The dolomite problem : evidence from 3D modeling, XRD and geochemical data of Zechstein reefs (Upper Permian, Germany)

Three-dimensional modeling of the limestone and dolomite distribution in an Upper Permian (Zechstein) stromatolite-bryozoan reef, ~500 m in diameter and 35 m thick (77 borehole cores, 172 data points), shows that dolomite occurs as laterally and vertically discontinuous intervals. The prevailing mineral phases are near-stoichiometric dolomite and Mg-free calcite (370 XRD and 274 XRF analyses).

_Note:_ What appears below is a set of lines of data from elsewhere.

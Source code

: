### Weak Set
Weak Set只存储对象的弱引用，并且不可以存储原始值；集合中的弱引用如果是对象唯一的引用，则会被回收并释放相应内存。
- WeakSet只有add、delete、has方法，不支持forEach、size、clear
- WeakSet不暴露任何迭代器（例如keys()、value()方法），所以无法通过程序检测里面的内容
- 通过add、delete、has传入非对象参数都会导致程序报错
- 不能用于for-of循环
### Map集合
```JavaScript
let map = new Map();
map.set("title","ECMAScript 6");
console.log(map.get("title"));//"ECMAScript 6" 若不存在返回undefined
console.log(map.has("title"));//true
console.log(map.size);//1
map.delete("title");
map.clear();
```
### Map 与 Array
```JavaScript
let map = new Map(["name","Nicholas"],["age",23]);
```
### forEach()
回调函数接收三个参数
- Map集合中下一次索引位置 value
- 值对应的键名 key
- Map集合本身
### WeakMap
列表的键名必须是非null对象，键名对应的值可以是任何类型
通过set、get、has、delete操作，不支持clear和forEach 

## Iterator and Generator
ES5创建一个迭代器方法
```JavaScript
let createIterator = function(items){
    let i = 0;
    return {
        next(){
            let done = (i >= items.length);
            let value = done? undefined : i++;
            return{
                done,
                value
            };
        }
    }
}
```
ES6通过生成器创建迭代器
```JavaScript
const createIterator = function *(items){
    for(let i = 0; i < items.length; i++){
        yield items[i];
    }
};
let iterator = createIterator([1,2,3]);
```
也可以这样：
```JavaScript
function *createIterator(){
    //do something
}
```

Both δ13C and δ18O (526 analyses) show a spread of ~10‰ and co-vary with the mineralogy; the heaviest dolomite and calcite δ13C differ by ~1.5‰. Diagenetic modifications caused by flowing meteoric fluids could account for the observed “inverted J” trend of stable and the radiogenic signature of 87Sr/86Sr (23 analyses), but neither vertical nor horizontal gradients occur in the reef modeled. Because the dolomite geometries are incompatible with those predicted by fluid flow models, and the limestone-dolomite difference in δ13C overlaps estimates of isotope fractionation associated with Mg content, the dolomite studied was a depositional Very High Mg Calcite recrystallized to dolomite in a semi-closed diagenetic system rather than a Low Mg Calcite transformed by a dolomitization process. The isotope pattern suggests biogenic fractionation and/or loss of heavy stable C and O and light Sr isotopes during diagenesis.